Sagittaire chevelure et carquois au vent bandant son arc vers sa cible déjà transpercée par une première flèche.

Dans la symbolique médiévale les hybrides mi-homme mi-animal incarnent la dualité de la nature humaine.

Les centaures sculptés se présentent fréquemment sous les traits d'êtres équipés d'arcs décochant des flèches vers une cible située sur la même composition scénique ou existant à proximité immédiate sur des champs sculptés contigus.

Les cibles visées - animal contemporain ou créature fabuleuse - sont de deux ordres selon le type de valeurs opposées négatives ou positives auxquelles elles se réfèrent (Pierre-Yves le Prisé, 2010 ).


✏︎ CIBLES VISEES A CONNOTATIONS POSITIVES

Le cerf est l'animal le plus couramment figuré en tant que cible. Il véhicule une symbolique courante au Moyen Âge.
Il bénéficie à l'époque d'une image très positive ; le Physiologus rapporte que pour reprendre des forces, il dévore des serpents. Il devient le symbole de Jésus, vainqueur du démon. La légende de saint Hubert reconnaîtra en lui le signe du Christ.

Le cerf, comme l'oiseau, symbolise les énergies spirituelles. Il représente fréquemment l'âme chrétienne à la recherche de Dieu, l'eau vive. Ce serait alors ici une allusion au combat spirituel de l'âme contre les forces démoniaques.

Lorsqu'un personnage veut s'élever dans le domaine spirituel, les sculpteurs l'associent également avec l'oiseau qui symbolise le monde d'en haut.


* SAGITTAIRE ET CERF

Chapiteau de l'église Saint-Pierre de Melle, Deux-Sèvres.

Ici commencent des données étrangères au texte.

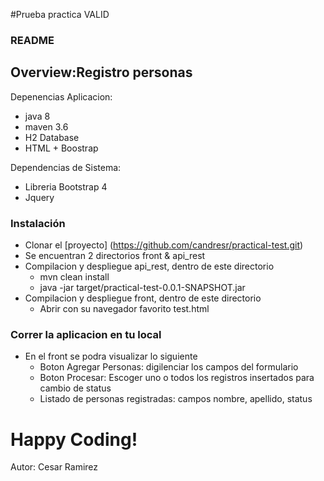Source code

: #Prueba practica VALID
### README
## Overview:Registro personas 
Depenencias Aplicacion:
- java 8
- maven 3.6
- H2 Database
- HTML + Boostrap

Dependencias de Sistema:
- Libreria Bootstrap 4
- Jquery


### Instalación
- Clonar el [proyecto] (https://github.com/candresr/practical-test.git)
- Se encuentran 2 directorios front & api_rest 
- Compilacion y despliegue api_rest, dentro de este directorio 
    * mvn clean install
    * java -jar target/practical-test-0.0.1-SNAPSHOT.jar
- Compilacion y despliegue front, dentro de este directorio 
    * Abrir con su navegador favorito test.html 

### Correr la aplicacion en tu local
- En el front se podra visualizar lo siguiente
    * Boton Agregar Personas: digilenciar los campos del formulario
    * Boton Procesar: Escoger uno o todos los registros insertados para cambio de status
    * Listado de personas registradas: campos nombre, apellido, status

# Happy Coding! 
Autor:
Cesar Ramirez
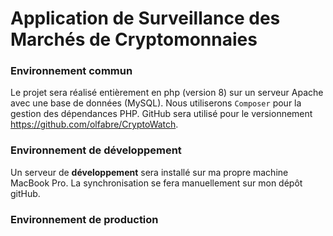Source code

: # Application de Surveillance des Marchés de Cryptomonnaies



### Environnement commun
Le projet sera réalisé entièrement en php (version 8) sur un serveur Apache avec une base de données (MySQL). Nous utiliserons `Composer` pour la gestion des dépendances PHP. GitHub sera utilisé pour le versionnement https://github.com/olfabre/CryptoWatch. 


### Environnement de développement
Un serveur de **développement** sera installé sur ma propre machine MacBook Pro.
La synchronisation se fera manuellement sur mon dépôt gitHub. 

### Environnement de production
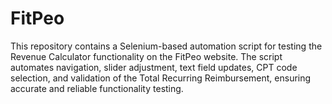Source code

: # FitPeo
This repository contains a Selenium-based automation script for testing the Revenue Calculator functionality on the FitPeo website. The script automates navigation, slider adjustment, text field updates, CPT code selection, and validation of the Total Recurring Reimbursement, ensuring accurate and reliable functionality testing.
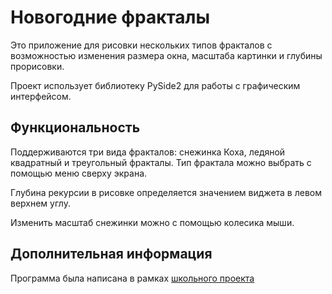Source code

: # Новогодние фракталы

Это приложение для рисовки нескольких типов фракталов
с возможностью изменения размера окна, масштаба картинки
и глубины прорисовки.

Проект использует библиотеку PySide2 для работы с графическим интерфейсом.

## Функциональность

Поддерживаются три вида фракталов: снежинка Коха,
ледяной квадратный и треугольный фракталы.
Тип фрактала можно выбрать с помощью меню сверху экрана.

Глубина рекурсии в рисовке определяется значением виджета в
левом верхнем углу.

Изменить масштаб снежинки можно с помощью колесика мыши.

## Дополнительная информация

Программа была написана в рамках
[школьного проекта](https://server.179.ru/wiki/?page=Informatika/Arxiv/20_21/11_V) 
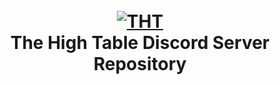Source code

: <h1 align="center">
  <br>
  <a href="https://github.com/Eventual1y/THT"><img src="" alt="THT"></a>
  <br>
  The High Table Discord Server Repository 
  <br>
</h1>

Un centaure bande son arc vers un cerf : au second degré on pourrait dire que le but est clairement précisé. Du point de vue symbolique le cerf désigne le Christ. C'est une illustration de l'homme entendant entamer une transformation de son être profond désirant que l'esprit l'emporte sur l'animalité. L'intention du personnage en cours de transformation est de tendre vers le Seigneur.

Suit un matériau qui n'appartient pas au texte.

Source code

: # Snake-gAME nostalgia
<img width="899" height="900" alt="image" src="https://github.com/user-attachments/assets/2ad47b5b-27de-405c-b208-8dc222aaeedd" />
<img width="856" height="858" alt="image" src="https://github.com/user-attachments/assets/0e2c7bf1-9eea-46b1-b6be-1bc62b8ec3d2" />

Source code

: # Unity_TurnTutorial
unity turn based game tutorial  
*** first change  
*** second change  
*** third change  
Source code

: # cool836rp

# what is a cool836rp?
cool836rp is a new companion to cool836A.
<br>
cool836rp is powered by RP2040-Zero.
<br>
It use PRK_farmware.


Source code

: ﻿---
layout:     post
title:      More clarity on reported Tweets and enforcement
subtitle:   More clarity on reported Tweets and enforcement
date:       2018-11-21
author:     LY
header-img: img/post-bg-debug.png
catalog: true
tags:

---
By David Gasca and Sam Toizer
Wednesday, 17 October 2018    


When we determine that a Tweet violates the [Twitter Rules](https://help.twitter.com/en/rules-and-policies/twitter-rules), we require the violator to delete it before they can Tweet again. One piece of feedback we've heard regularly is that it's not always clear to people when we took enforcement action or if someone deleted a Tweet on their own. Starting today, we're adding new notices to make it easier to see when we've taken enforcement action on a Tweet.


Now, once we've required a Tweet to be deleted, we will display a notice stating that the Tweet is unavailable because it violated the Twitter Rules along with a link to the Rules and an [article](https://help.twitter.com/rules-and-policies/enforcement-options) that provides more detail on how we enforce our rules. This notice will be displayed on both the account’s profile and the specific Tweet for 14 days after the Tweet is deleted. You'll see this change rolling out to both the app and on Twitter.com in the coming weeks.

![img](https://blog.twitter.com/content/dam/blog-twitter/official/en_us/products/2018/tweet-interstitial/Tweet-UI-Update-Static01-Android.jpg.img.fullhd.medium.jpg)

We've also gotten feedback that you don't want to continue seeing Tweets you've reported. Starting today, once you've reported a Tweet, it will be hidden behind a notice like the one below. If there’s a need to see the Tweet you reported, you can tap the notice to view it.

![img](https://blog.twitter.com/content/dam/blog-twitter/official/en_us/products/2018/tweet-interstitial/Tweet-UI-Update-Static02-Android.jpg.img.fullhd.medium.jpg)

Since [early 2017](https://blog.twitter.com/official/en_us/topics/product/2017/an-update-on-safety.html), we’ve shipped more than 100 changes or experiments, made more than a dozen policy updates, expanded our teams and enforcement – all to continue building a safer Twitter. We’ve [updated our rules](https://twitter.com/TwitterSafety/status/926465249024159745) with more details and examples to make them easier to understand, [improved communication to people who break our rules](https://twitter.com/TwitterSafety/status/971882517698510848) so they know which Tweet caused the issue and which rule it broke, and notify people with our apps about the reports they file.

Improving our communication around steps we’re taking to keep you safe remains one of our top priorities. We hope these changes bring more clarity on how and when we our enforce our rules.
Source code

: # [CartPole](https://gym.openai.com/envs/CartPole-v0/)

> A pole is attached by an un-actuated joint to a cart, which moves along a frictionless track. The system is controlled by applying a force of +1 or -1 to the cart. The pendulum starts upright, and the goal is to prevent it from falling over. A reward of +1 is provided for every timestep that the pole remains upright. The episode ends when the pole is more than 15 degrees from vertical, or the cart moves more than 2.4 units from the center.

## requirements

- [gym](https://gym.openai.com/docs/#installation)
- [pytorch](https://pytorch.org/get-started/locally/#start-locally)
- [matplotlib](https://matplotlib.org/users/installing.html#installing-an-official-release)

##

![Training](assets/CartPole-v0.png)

Crypte de l'église de Saint-Parizé-le-Châtel, Nièvre.

Ici le centaure coiffé d'un bonnet pointu a déjà décoché une flèche qui a traversé le cou de l'animal qui tourne alors la tête vers le tireur ; cela pourrait signifier que le centaure a commencé son renouvellement ; autrement dit la démarche semble avoir été couronnée de succès.



Eglise Saint-Pierre d'Aulnay-de-Saintonge, Charente-Maritime.

Une représentation originale d'un thème classique : les protagonistes sont en position debout sur leurs pattes postérieures. Le centaure-archer barbu effectue un mouvement de retournement ( physique comme spirituel ) pour viser le cerf qui lui tourne le dos.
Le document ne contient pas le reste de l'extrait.